Does this mean that Barack Obama would have been complicit in the massacre if it had happened four years ago, before he publicly changed his stance on same-sex marriage? What about Hillary Clinton? She opposed gay marriage until 2013. Her husband signed the Defense of Marriage Act. The Orlando shooter lived for years under Democratic administrations that opposed same-sex marriage. I guess Bill Clinton shares some blame as well.

I don’t have the words adequate to express my contempt for this view. Does any living, sentient being believe that if a Christian had launched this attack, these same liberals wouldn’t blame his religious beliefs? The so-called “reality-based community” ignores the actual evidence in the attack — Mateen’s own loudly declared jihadist beliefs — in an attempt to shame a community whose primary “sin” is opposing the sexual revolution. But there is something even more sinister at work than garden-variety anti-Christian bigotry, aided and abetted by gullible believers such as Hatmaker: Americans are being purposefully and intentionally distracted from our true enemies. Once again, the jihadist threat is being minimized.

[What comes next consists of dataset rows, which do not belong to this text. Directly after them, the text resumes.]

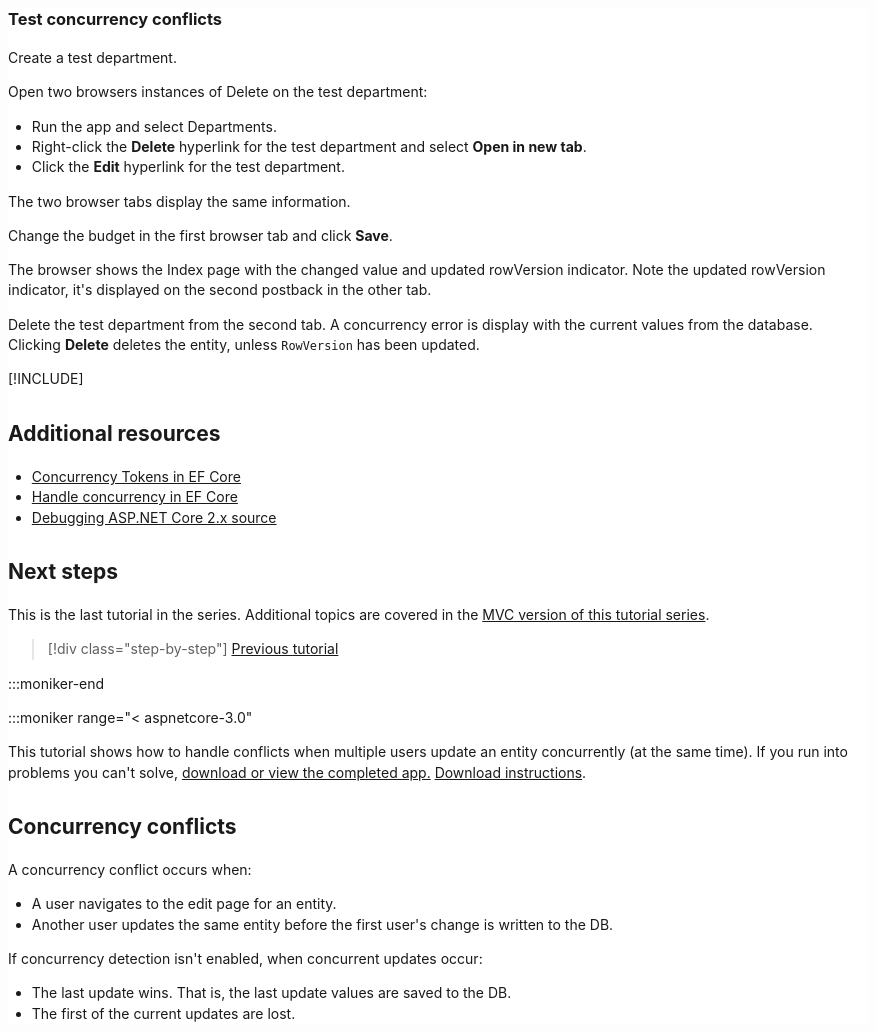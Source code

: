 ### Test concurrency conflicts

Create a test department.

Open two browsers instances of Delete on the test department:

* Run the app and select Departments.
* Right-click the **Delete** hyperlink for the test department and select **Open in new tab**.
* Click the **Edit** hyperlink for the test department.

The two browser tabs display the same information.

Change the budget in the first browser tab and click **Save**.

The browser shows the Index page with the changed value and updated rowVersion indicator. Note the updated rowVersion indicator, it's displayed on the second postback in the other tab.

Delete the test department from the second tab. A concurrency error is display with the current values from the database. Clicking **Delete** deletes the entity, unless `RowVersion` has been updated.

[!INCLUDE[](~/includes/reliableWAP.md)]

## Additional resources

* [Concurrency Tokens in EF Core](/ef/core/modeling/concurrency)
* [Handle concurrency in EF Core](/ef/core/saving/concurrency)
* [Debugging ASP.NET Core 2.x source](https://github.com/dotnet/AspNetCore.Docs/issues/4155)

## Next steps

This is the last tutorial in the series. Additional topics are covered in the [MVC version of this tutorial series](xref:data/ef-mvc/index).

> [!div class="step-by-step"]
> [Previous tutorial](xref:data/ef-rp/update-related-data)

:::moniker-end

:::moniker range="< aspnetcore-3.0"

This tutorial shows how to handle conflicts when multiple users update an entity concurrently (at the same time). If you run into problems you can't solve, [download or view the completed app.](https://github.com/dotnet/AspNetCore.Docs/tree/main/aspnetcore/data/ef-rp/intro/samples) [Download instructions](xref:fundamentals/index#how-to-download-a-sample).

## Concurrency conflicts

A concurrency conflict occurs when:

* A user navigates to the edit page for an entity.
* Another user updates the same entity before the first user's change is written to the DB.

If concurrency detection isn't enabled, when concurrent updates occur:

* The last update wins. That is, the last update values are saved to the DB.
* The first of the current updates are lost.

Some on the left simply refuse to believe what terrorists say about themselves and about their intentions. Osama bin Laden couldn’t have really attacked the World Trade Center in part out of a desire to avenge Christians’ 15th-century conquest of Muslim Spain. Iranian leaders don’t really mean “death to America.” Muslim nations that mandate the death penalty or other draconian criminal punishments for homosexuality don’t truly express the will of their people.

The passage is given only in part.